Далее следствие заинтересовалось пришлыми – например Архипкой (он же Аршутка) Фадеевым, монастырским крестьянином из деревни, и Янкой Ерохиным, бродячим скоморохом. Последний стал мишенью для обвинений после его ссоры с Манькой, женой рыбака и дочерью одного из самых известных горожан. Все началось, когда муж Маньки в Великий пост пригласил скомороха в дом тестя и велел жене налить ему вина. По словам отца женщины, та ответила: «Ведаешь ж де ты что батка мой скоморохов не любит», «и вина не подносла». После этого пропал ее платок и начался приступ кликушества. Отец (а не муж, что любопытно) подал жалобу от ее имени, заявив, что последовательность событий вполне доказывает вину скомороха[354].
Первая партия обвиняемых включала, как ни странно, Федьку Васильева Козмина, сына одного из именитых горожан. Отец Федьки, сапожник по профессии, участвовал в городском управлении и никогда не был замечен ни в чем предосудительном. Обвинение против Федьки выдвинула женщина, выкрикивавшая его имя не только во время приступа кликушества, но и будучи в сознании. На подошве его сапога она заметила крест – несомненный признак связи с Сатаной.

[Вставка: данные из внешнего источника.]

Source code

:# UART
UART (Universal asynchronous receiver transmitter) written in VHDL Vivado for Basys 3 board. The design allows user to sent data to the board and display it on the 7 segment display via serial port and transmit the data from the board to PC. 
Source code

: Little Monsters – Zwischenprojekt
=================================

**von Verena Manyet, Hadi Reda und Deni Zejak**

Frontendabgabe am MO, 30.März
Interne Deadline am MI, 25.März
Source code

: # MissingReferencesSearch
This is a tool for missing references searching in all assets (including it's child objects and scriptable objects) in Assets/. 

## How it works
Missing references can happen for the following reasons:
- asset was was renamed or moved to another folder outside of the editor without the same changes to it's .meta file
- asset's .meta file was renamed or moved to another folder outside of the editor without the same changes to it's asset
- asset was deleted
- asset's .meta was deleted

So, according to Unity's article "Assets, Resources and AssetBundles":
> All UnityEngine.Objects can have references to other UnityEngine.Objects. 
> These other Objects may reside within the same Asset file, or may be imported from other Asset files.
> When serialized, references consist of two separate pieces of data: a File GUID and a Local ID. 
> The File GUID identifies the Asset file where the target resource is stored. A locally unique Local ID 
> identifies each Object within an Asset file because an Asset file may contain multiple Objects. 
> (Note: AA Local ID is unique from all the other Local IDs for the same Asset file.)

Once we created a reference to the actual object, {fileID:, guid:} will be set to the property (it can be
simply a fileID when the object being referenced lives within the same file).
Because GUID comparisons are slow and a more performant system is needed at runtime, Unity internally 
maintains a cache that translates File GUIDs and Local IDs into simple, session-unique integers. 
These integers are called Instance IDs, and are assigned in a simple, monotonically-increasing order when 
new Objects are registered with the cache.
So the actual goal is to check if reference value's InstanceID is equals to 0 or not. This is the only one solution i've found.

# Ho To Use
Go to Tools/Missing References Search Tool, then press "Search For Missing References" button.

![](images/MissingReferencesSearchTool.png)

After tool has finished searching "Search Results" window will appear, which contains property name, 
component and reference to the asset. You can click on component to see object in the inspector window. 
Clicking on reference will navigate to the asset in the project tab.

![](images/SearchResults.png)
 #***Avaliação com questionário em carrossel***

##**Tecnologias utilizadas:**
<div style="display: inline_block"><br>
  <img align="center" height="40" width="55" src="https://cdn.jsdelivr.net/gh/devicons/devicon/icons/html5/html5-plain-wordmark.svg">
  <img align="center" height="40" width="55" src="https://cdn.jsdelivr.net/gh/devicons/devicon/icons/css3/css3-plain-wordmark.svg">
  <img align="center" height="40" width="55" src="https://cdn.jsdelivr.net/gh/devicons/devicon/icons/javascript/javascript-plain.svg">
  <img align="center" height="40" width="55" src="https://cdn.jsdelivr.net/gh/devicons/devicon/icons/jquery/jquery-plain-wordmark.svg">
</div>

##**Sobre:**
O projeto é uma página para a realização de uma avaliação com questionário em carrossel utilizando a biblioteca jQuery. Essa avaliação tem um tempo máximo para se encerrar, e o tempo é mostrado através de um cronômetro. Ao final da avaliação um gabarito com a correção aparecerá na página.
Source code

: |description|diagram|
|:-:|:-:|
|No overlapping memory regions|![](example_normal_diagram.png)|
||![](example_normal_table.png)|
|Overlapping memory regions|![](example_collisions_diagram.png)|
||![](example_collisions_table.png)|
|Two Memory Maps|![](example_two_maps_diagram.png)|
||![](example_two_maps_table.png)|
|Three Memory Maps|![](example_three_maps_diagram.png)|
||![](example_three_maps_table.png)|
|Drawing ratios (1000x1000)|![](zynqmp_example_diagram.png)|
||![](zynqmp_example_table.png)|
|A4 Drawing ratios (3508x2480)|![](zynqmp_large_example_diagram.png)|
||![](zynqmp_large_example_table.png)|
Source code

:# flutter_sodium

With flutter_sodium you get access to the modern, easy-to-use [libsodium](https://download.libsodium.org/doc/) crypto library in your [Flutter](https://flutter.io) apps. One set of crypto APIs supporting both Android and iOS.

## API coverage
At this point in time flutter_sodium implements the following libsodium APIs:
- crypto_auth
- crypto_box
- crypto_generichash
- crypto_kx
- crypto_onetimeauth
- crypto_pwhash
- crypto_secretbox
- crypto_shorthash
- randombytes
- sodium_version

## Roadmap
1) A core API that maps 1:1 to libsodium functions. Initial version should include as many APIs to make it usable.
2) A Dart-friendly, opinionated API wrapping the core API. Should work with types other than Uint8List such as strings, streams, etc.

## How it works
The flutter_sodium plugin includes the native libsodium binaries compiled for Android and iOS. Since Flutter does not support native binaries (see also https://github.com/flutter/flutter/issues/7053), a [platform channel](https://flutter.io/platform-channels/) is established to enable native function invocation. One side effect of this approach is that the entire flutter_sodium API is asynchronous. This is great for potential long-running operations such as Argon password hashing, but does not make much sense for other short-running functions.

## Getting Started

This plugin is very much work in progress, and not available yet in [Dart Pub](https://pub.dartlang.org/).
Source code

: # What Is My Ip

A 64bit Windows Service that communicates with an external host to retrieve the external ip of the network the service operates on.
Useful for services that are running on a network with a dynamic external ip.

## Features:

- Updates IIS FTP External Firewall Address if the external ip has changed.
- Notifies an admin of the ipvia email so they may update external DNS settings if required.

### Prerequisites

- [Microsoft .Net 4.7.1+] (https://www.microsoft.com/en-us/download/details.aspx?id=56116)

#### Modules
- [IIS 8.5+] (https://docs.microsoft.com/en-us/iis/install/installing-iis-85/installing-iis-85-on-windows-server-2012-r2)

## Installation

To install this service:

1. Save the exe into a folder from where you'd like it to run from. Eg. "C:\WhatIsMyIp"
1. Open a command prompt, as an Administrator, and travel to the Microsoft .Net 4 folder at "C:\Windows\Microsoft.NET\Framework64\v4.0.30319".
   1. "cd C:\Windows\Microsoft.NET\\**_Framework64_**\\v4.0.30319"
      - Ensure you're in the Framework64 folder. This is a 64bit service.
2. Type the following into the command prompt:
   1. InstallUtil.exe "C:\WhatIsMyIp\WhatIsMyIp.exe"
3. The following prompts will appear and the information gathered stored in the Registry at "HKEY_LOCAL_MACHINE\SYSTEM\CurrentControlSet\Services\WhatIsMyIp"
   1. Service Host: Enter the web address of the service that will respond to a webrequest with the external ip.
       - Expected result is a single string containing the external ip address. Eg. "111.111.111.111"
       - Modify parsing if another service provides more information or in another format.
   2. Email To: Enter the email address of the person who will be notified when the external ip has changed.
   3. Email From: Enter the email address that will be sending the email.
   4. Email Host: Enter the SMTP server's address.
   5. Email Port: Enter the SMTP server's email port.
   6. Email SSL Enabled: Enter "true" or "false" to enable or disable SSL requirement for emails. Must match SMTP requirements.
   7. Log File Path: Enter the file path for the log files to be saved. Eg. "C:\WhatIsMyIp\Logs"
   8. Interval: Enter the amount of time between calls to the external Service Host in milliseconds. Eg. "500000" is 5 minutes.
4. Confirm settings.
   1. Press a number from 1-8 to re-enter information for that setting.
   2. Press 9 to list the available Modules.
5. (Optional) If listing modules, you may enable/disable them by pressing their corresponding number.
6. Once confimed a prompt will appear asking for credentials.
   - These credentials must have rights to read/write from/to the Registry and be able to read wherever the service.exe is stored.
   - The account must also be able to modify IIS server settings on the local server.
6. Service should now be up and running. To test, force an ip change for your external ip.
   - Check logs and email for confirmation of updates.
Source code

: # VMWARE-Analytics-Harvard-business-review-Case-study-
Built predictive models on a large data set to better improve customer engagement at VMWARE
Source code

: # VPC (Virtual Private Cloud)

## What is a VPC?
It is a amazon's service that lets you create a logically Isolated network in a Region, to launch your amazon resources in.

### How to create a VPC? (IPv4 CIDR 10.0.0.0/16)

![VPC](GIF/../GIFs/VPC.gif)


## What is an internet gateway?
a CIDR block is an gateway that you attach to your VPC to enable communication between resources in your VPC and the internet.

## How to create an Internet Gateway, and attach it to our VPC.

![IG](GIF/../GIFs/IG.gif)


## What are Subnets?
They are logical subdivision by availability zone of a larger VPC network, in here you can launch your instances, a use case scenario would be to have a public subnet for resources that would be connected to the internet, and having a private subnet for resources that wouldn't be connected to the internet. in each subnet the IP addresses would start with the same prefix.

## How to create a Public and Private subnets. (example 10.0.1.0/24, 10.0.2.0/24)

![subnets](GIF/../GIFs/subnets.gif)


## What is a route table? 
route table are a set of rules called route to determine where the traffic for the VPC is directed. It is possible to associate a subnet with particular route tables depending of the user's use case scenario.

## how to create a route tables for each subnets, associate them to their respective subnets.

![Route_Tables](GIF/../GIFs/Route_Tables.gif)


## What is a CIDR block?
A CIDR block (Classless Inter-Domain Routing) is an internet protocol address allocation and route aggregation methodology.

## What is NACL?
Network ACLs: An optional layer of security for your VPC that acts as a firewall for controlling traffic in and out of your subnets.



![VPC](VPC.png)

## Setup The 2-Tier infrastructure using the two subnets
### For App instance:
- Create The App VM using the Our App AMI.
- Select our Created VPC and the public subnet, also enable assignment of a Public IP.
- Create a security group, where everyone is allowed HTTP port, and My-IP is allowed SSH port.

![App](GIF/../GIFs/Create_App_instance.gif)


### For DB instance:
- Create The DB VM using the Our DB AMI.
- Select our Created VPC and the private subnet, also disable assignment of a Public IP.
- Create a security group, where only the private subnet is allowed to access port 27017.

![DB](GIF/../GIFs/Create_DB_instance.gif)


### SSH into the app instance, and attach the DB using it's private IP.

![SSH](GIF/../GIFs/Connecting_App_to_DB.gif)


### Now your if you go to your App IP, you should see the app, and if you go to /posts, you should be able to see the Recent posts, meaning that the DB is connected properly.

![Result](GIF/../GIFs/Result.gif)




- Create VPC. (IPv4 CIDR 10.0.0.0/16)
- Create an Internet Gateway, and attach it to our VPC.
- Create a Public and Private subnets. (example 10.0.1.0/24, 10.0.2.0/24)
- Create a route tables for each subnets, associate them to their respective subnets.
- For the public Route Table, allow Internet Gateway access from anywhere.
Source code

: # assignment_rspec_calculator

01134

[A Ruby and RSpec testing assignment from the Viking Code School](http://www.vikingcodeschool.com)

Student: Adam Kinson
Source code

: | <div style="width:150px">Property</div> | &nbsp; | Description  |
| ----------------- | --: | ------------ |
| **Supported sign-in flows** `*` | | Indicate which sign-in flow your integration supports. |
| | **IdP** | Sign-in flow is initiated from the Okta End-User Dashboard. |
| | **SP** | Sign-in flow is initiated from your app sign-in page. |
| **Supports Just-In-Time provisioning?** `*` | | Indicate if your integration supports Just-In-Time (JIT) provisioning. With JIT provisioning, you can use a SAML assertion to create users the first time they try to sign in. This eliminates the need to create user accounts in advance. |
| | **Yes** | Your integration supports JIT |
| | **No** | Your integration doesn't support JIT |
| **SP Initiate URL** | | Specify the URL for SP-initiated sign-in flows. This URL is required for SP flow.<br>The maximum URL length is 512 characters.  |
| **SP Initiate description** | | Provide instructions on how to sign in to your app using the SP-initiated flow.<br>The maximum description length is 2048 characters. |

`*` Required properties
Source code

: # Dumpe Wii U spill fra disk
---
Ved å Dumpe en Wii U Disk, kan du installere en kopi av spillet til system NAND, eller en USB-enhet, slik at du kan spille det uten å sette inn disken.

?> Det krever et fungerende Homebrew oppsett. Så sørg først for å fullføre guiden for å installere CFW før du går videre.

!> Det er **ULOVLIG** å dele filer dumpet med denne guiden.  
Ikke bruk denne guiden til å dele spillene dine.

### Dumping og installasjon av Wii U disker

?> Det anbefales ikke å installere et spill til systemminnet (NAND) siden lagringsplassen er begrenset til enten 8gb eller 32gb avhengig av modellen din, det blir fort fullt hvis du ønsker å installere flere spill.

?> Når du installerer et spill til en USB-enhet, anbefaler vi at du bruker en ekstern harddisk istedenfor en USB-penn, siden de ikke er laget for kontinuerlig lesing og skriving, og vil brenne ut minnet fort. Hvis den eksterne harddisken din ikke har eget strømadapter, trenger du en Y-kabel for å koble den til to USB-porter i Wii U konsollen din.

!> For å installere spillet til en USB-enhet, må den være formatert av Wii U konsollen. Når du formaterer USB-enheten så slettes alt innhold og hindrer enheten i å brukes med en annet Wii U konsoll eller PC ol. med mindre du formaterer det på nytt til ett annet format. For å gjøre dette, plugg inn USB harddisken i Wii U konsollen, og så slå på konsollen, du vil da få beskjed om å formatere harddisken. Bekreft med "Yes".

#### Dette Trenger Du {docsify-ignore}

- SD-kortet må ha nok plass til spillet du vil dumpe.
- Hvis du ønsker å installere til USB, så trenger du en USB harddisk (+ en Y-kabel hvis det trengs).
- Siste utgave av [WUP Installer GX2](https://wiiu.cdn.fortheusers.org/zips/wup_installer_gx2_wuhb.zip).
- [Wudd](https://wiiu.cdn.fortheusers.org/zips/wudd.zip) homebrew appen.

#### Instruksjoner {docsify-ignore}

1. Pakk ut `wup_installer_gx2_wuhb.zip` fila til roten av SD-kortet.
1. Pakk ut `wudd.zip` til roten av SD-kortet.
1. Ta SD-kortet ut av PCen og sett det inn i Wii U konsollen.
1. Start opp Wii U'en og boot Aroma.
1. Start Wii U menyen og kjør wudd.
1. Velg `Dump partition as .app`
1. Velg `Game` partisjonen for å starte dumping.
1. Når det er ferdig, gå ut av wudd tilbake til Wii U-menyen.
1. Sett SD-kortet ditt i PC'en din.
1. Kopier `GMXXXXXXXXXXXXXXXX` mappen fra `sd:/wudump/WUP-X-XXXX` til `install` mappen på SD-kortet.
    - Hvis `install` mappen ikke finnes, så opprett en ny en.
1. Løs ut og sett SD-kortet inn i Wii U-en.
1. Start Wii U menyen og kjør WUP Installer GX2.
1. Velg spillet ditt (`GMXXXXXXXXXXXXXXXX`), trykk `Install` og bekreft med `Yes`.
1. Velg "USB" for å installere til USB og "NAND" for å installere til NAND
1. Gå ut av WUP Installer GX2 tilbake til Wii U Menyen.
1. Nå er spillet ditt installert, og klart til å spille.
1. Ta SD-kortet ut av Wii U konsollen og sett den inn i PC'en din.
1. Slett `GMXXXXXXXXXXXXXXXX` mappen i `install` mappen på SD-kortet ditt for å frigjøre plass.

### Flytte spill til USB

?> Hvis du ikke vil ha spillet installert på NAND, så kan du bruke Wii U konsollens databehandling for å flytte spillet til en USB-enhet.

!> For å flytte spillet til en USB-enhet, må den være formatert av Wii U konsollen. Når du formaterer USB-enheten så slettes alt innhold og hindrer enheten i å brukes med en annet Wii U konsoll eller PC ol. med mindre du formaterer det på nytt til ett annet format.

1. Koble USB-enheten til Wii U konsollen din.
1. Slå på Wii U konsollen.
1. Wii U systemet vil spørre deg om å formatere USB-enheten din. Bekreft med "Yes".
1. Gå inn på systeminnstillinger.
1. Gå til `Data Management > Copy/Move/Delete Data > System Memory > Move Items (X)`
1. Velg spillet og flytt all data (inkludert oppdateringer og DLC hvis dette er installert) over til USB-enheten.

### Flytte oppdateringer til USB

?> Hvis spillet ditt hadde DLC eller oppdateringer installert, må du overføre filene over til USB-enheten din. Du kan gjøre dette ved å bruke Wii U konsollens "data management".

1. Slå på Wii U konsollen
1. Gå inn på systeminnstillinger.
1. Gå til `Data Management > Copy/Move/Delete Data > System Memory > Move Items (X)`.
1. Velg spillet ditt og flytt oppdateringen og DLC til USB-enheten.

Обвиняемые подверглись заключению и допросу с пытками, кроме Федьки Васильева: тот благоразумно скрылся, как только положение стало опасным для него, и не показывался больше года. На первом допросе все отвергали обвинения в колдовстве, признаваясь разве лишь в том, что лечили эпилепсию и грыжи у детей при помощи «слов». Тем не менее некоторые признались, что применяли защитную контрмагию на свадьбах, отгоняя злых духов. Выяснилось, что кое-кто умел еще и лечить импотенцию.
Несколько сеансов пыток (битье, поджаривание, пытки водой) позволили получить от всех, кроме Игошки Салаутина, исчерпывающие признания, в соответствии с наводящими вопросами. После второй пытки Терешка Малакуров сказал, что произносил заклинания по отводу хвори на ветер или на бродячую собаку, рассыпал соль на улицах и перекрестках: «хто перейдет и тово возьмёт, пуще найдет тоска и быть дрожи и кричать всякими голосы, а иной ичет [икает] и себя ест и людей кусает»[355].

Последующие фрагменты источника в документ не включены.